--- Data for review Enclosed Below ---

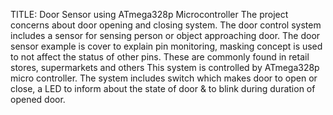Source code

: TITLE: Door Sensor using ATmega328p Microcontroller
The project concerns about door opening and closing system. 
The door control system includes a sensor for sensing person or object approaching door. 
The door sensor example is cover to explain pin monitoring, masking concept is used to not affect the status of other pins.
These are commonly found in retail stores, supermarkets and others
This system is controlled by ATmega328p micro controller. The system includes switch which makes door to open or close, a LED to inform about the state of door & to blink during duration of opened door.

 




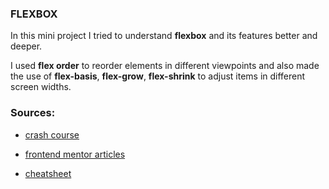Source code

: ### FLEXBOX

In this mini project I tried to understand **flexbox** and its features better and deeper.

I used **flex order** to reorder elements in different viewpoints and also made the use of **flex-basis**, **flex-grow**, **flex-shrink** to adjust items in different screen widths. 


### Sources:
- [crash course](https://courses.wesbos.com/account/access/686296922892877ac68e5cd7/view/195968908)

- [frontend mentor articles](https://www.frontendmentor.io/learning-paths/building-responsive-layouts--z1qCXVqkD/steps/685ffb0c18424bc8ee52bd0d/article/read)

- [cheatsheet](https://css-tricks.com/snippets/css/a-guide-to-flexbox/)



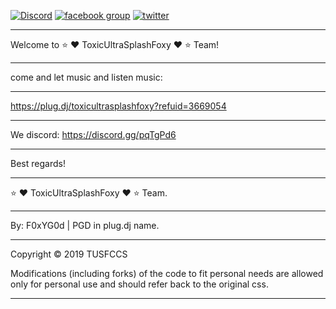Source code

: [![Discord](https://img.shields.io/discord/450685330887016451.svg)](https://discord.gg/pqTgPd6) [![facebook group](https://img.shields.io/badge/facebook-group-3b5998.svg?style=flat)](https://goo.gl/tYBE1L) [![twitter](https://img.shields.io/twitter/follow/FearFoxYPlugdj.svg?style=social)](https://twitter.com/FearFoxYPlugdj)
___________________________________________________________________________________________________________________________________
Welcome to ⭐ ❤️ ToxicUltraSplashFoxy ❤️ ⭐ Team!
___________________________________________________________________________________________________________________________________
come and let music and listen music: 
___________________________________________________________________________________________________________________________________
https://plug.dj/toxicultrasplashfoxy?refuid=3669054
___________________________________________________________________________________________________________________________________
We discord: https://discord.gg/pqTgPd6
___________________________________________________________________________________________________________________________________
Best regards!
___________________________________________________________________________________________________________________________________
⭐ ❤️ ToxicUltraSplashFoxy ❤️ ⭐ Team.
___________________________________________________________________________________________________________________________________
By: F0xYG0d | PGD in plug.dj name.
___________________________________________________________________________________________________________________________________
Copyright © 2019 TUSFCCS

Modifications (including forks) of the code to fit personal needs are allowed only for personal use and should refer back to the original css.
___________________________________________________________________________________________________________________________________
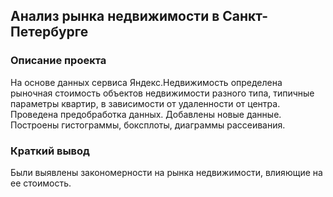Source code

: ## Анализ рынка недвижимости в Санкт-Петербурге
### Описание проекта
На основе данных сервиса Яндекс.Недвижимость определена рыночная стоимость
объектов недвижимости разного типа, типичные параметры квартир, в зависимости от
удаленности от центра. Проведена предобработка данных. Добавлены новые данные.
Построены гистограммы, боксплоты, диаграммы рассеивания.
### Краткий вывод
Были выявлены закономерности на рынка недвижимости, влияющие на ее стоимость.
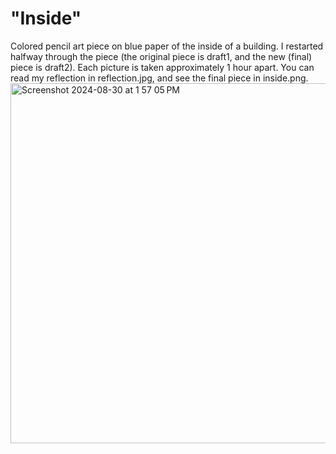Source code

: # "Inside"

Colored pencil art piece on blue paper of the inside of a building. I restarted halfway through the piece (the original piece is draft1, and the new (final) piece is draft2). Each picture is taken approximately 1 hour apart. You can read my reflection in reflection.jpg, and see the final piece in inside.png.
<img width="576" alt="Screenshot 2024-08-30 at 1 57 05 PM" src="https://github.com/user-attachments/assets/d2d84fbd-85ea-4946-a371-1a0f70cdb55e">
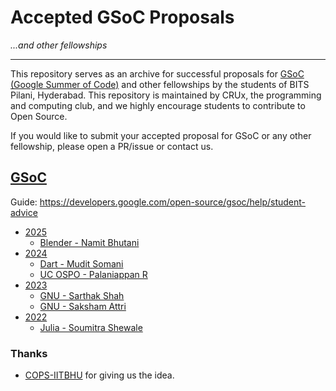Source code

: # Accepted GSoC Proposals

*...and other fellowships*

------

This repository serves as an archive for successful proposals for [GSoC (Google Summer of Code)](https://summerofcode.withgoogle.com/) and other fellowships by the students of BITS Pilani, Hyderabad. This repository is maintained by CRUx, the programming and computing club, and we highly encourage students to contribute to Open Source.

If you would like to submit your accepted proposal for GSoC or any other fellowship, please open a PR/issue or contact us.

## [GSoC](https://summerofcode.withgoogle.com/)

Guide: https://developers.google.com/open-source/gsoc/help/student-advice

- [2025](./2025)
    - [Blender - Namit Bhutani](./2025/Blender%20-%20Namit%20Bhutani.pdf)
- [2024](./2024)
    - [Dart - Mudit Somani](./2024/Dart%20-%20Mudit%20Somani.pdf)
    - [UC OSPO - Palaniappan R](./2024/UC%20OSPO%20-%20Palaniappan%20R.pdf)
- [2023](./2023/)
    - [GNU - Sarthak Shah](./2023/GNU%20-%20Sarthak%20Shah.pdf)
    - [GNU - Saksham Attri](./2023/GNU%20-%20Saksham%20Attri.pdf)
- [2022](./2022/)
    - [Julia - Soumitra Shewale](./2022/Julia%20-%20Soumitra%20Shewale.pdf)


### Thanks

- [COPS-IITBHU](https://github.com/COPS-IITBHU) for giving us the idea.
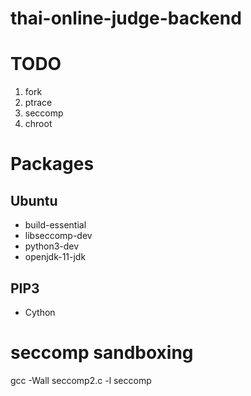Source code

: # thai-online-judge-backend

# TODO

1. fork
2. ptrace
3. seccomp
4. chroot

# Packages
## Ubuntu
* build-essential
* libseccomp-dev
* python3-dev
* openjdk-11-jdk

## PIP3
* Cython

# seccomp sandboxing
gcc -Wall seccomp2.c -l seccomp
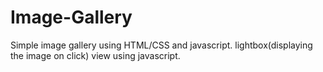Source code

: # Image-Gallery
Simple image gallery using HTML/CSS and javascript.
lightbox(displaying the image on click) view using javascript.

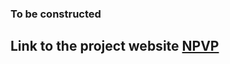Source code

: ### To be constructed

## Link to the project website [NPVP][Code]




[Code]: https://npvp.github.io
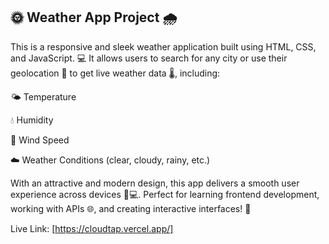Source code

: 🌞 Weather App Project 🌧️
------------------------------
This is a responsive and sleek weather application built using HTML, CSS, and JavaScript. 💻
It allows users to search for any city or use their geolocation 📍 to get live weather data 🌡️, including:


🌤️ Temperature

💧 Humidity

💨 Wind Speed

☁️ Weather Conditions (clear, cloudy, rainy, etc.)


With an attractive and modern design, this app delivers a smooth user experience across devices 📱💻.
Perfect for learning frontend development, working with APIs 🌐, and creating interactive interfaces! 🚀

Live Link: [https://cloudtap.vercel.app/]

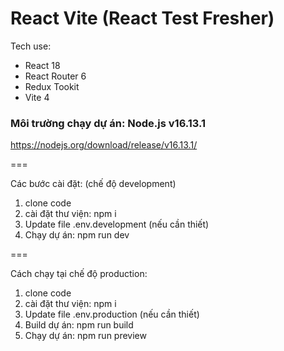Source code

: # React Vite (React Test Fresher)

Tech use:

- React 18
- React Router 6
- Redux Tookit
- Vite 4

### Môi trường chạy dự án: Node.js v16.13.1

https://nodejs.org/download/release/v16.13.1/

===

Các bước cài đặt: (chế độ development)

1. clone code
2. cài đặt thư viện: npm i
3. Update file .env.development (nếu cần thiết)
4. Chạy dự án: npm run dev

===

Cách chạy tại chế độ production:

1. clone code
2. cài đặt thư viện: npm i
3. Update file .env.production (nếu cần thiết)
4. Build dự án: npm run build
5. Chạy dự án: npm run preview
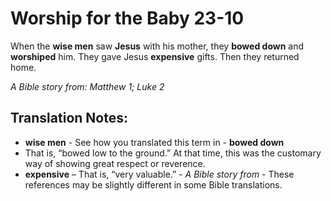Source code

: Worship for the Baby 23-10
============================


When the **wise men** saw **Jesus** with his mother, they **bowed down**
and **worshiped** him. They gave Jesus **expensive** gifts. Then they
returned home.

*A Bible story from: Matthew 1; Luke 2*

Translation Notes:
------------------

-   **wise men** - See how you translated this term in -   **bowed down**
- That is, “bowed low to the ground.” At that time,
    this was the customary way of showing great respect or reverence.
-   **expensive** – That is, “very valuable.” -   *A Bible story
from* - These references may be slightly different in
    some Bible translations.

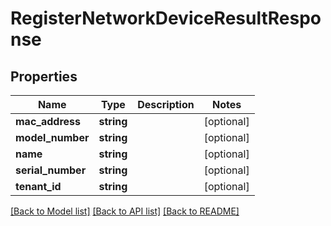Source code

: # RegisterNetworkDeviceResultResponse

## Properties
Name | Type | Description | Notes
------------ | ------------- | ------------- | -------------
**mac_address** | **string** |  | [optional] 
**model_number** | **string** |  | [optional] 
**name** | **string** |  | [optional] 
**serial_number** | **string** |  | [optional] 
**tenant_id** | **string** |  | [optional] 

[[Back to Model list]](../README.md#documentation-for-models) [[Back to API list]](../README.md#documentation-for-api-endpoints) [[Back to README]](../README.md)


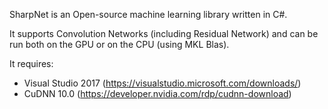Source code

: SharpNet is an Open-source machine learning library written in C#.

It supports Convolution Networks (including Residual Network) and can be run both on the GPU or on the CPU (using MKL Blas).

It requires:
- Visual Studio 2017 (https://visualstudio.microsoft.com/downloads/)
- CuDNN 10.0 (https://developer.nvidia.com/rdp/cudnn-download)



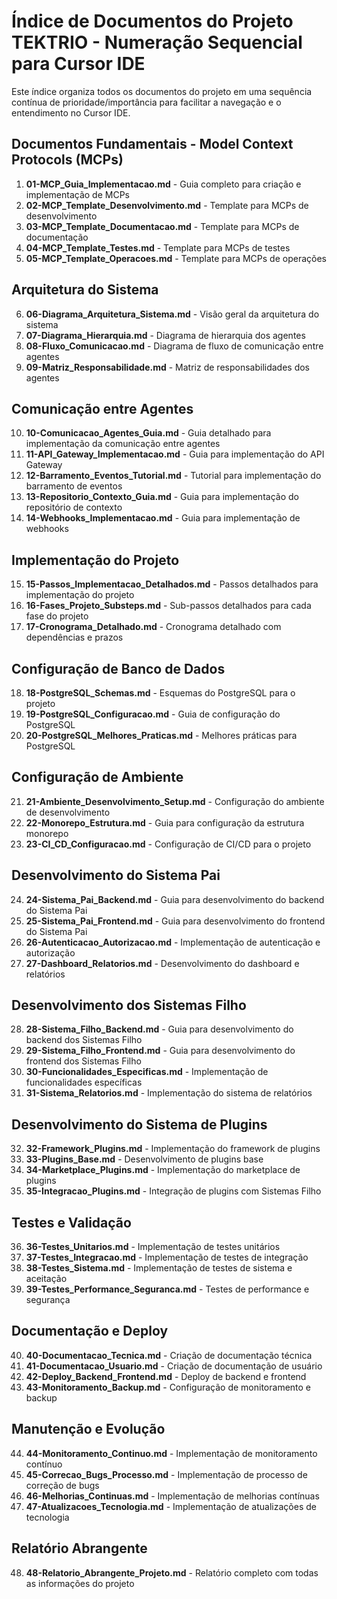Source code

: # Índice de Documentos do Projeto TEKTRIO - Numeração Sequencial para Cursor IDE

Este índice organiza todos os documentos do projeto em uma sequência contínua de prioridade/importância para facilitar a navegação e o entendimento no Cursor IDE.

## Documentos Fundamentais - Model Context Protocols (MCPs)

01. **01-MCP_Guia_Implementacao.md** - Guia completo para criação e implementação de MCPs
02. **02-MCP_Template_Desenvolvimento.md** - Template para MCPs de desenvolvimento
03. **03-MCP_Template_Documentacao.md** - Template para MCPs de documentação
04. **04-MCP_Template_Testes.md** - Template para MCPs de testes
05. **05-MCP_Template_Operacoes.md** - Template para MCPs de operações

## Arquitetura do Sistema

06. **06-Diagrama_Arquitetura_Sistema.md** - Visão geral da arquitetura do sistema
07. **07-Diagrama_Hierarquia.md** - Diagrama de hierarquia dos agentes
08. **08-Fluxo_Comunicacao.md** - Diagrama de fluxo de comunicação entre agentes
09. **09-Matriz_Responsabilidade.md** - Matriz de responsabilidades dos agentes

## Comunicação entre Agentes

10. **10-Comunicacao_Agentes_Guia.md** - Guia detalhado para implementação da comunicação entre agentes
11. **11-API_Gateway_Implementacao.md** - Guia para implementação do API Gateway
12. **12-Barramento_Eventos_Tutorial.md** - Tutorial para implementação do barramento de eventos
13. **13-Repositorio_Contexto_Guia.md** - Guia para implementação do repositório de contexto
14. **14-Webhooks_Implementacao.md** - Guia para implementação de webhooks

## Implementação do Projeto

15. **15-Passos_Implementacao_Detalhados.md** - Passos detalhados para implementação do projeto
16. **16-Fases_Projeto_Substeps.md** - Sub-passos detalhados para cada fase do projeto
17. **17-Cronograma_Detalhado.md** - Cronograma detalhado com dependências e prazos

## Configuração de Banco de Dados

18. **18-PostgreSQL_Schemas.md** - Esquemas do PostgreSQL para o projeto
19. **19-PostgreSQL_Configuracao.md** - Guia de configuração do PostgreSQL
20. **20-PostgreSQL_Melhores_Praticas.md** - Melhores práticas para PostgreSQL

## Configuração de Ambiente

21. **21-Ambiente_Desenvolvimento_Setup.md** - Configuração do ambiente de desenvolvimento
22. **22-Monorepo_Estrutura.md** - Guia para configuração da estrutura monorepo
23. **23-CI_CD_Configuracao.md** - Configuração de CI/CD para o projeto

## Desenvolvimento do Sistema Pai

24. **24-Sistema_Pai_Backend.md** - Guia para desenvolvimento do backend do Sistema Pai
25. **25-Sistema_Pai_Frontend.md** - Guia para desenvolvimento do frontend do Sistema Pai
26. **26-Autenticacao_Autorizacao.md** - Implementação de autenticação e autorização
27. **27-Dashboard_Relatorios.md** - Desenvolvimento do dashboard e relatórios

## Desenvolvimento dos Sistemas Filho

28. **28-Sistema_Filho_Backend.md** - Guia para desenvolvimento do backend dos Sistemas Filho
29. **29-Sistema_Filho_Frontend.md** - Guia para desenvolvimento do frontend dos Sistemas Filho
30. **30-Funcionalidades_Especificas.md** - Implementação de funcionalidades específicas
31. **31-Sistema_Relatorios.md** - Implementação do sistema de relatórios

## Desenvolvimento do Sistema de Plugins

32. **32-Framework_Plugins.md** - Implementação do framework de plugins
33. **33-Plugins_Base.md** - Desenvolvimento de plugins base
34. **34-Marketplace_Plugins.md** - Implementação do marketplace de plugins
35. **35-Integracao_Plugins.md** - Integração de plugins com Sistemas Filho

## Testes e Validação

36. **36-Testes_Unitarios.md** - Implementação de testes unitários
37. **37-Testes_Integracao.md** - Implementação de testes de integração
38. **38-Testes_Sistema.md** - Implementação de testes de sistema e aceitação
39. **39-Testes_Performance_Seguranca.md** - Testes de performance e segurança

## Documentação e Deploy

40. **40-Documentacao_Tecnica.md** - Criação de documentação técnica
41. **41-Documentacao_Usuario.md** - Criação de documentação de usuário
42. **42-Deploy_Backend_Frontend.md** - Deploy de backend e frontend
43. **43-Monitoramento_Backup.md** - Configuração de monitoramento e backup

## Manutenção e Evolução

44. **44-Monitoramento_Continuo.md** - Implementação de monitoramento contínuo
45. **45-Correcao_Bugs_Processo.md** - Implementação de processo de correção de bugs
46. **46-Melhorias_Continuas.md** - Implementação de melhorias contínuas
47. **47-Atualizacoes_Tecnologia.md** - Implementação de atualizações de tecnologia

## Relatório Abrangente

48. **48-Relatorio_Abrangente_Projeto.md** - Relatório completo com todas as informações do projeto
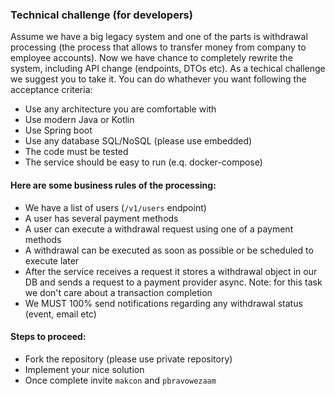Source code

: ### Technical challenge (for developers)

Assume we have a big legacy system and one of the parts is withdrawal processing (the process that allows to transfer money from company to employee accounts). Now we have chance to completely rewrite the system, including API change (endpoints, DTOs etc). As a techical challenge we suggest you to take it. You can do whathever you want following the acceptance criteria:

- Use any architecture you are comfortable with 
- Use modern Java or Kotlin
- Use Spring boot
- Use any database SQL/NoSQL (please use embedded)
- The code must be tested
- The service should be easy to run (e.q. docker-compose)

#### Here are some business rules of the processing:

- We have a list of users (`/v1/users` endpoint)
- A user has several payment methods
- A user can execute a withdrawal request using one of a payment methods
- A withdrawal can be executed as soon as possible or be scheduled to execute later
- After the service receives a request it stores a withdrawal object in our DB and sends a request to a payment provider async. Note: for this task we don't care about a transaction completion  
- We MUST 100% send notifications regarding any withdrawal status (event, email etc)

#### Steps to proceed:

- Fork the repository (please use private repository)
- Implement your nice solution
- Once complete invite `makcon` and `pbravowezaam`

--- End of Enclosed Data for review ---

• [What the exercise asks]: Beginning at the line with "21. **21-Ambiente_Desenvolvimento_Setup.md** - Configuração" and ending at the line with "## Desenvolvimento do Sistema Pai", reproduce each line of the data above exactly, and add no other lines.

• [Answer area]:
21. **21-Ambiente_Desenvolvimento_Setup.md** - Configuração do ambiente de desenvolvimento
22. **22-Monorepo_Estrutura.md** - Guia para configuração da estrutura monorepo
23. **23-CI_CD_Configuracao.md** - Configuração de CI/CD para o projeto

## Desenvolvimento do Sistema Pai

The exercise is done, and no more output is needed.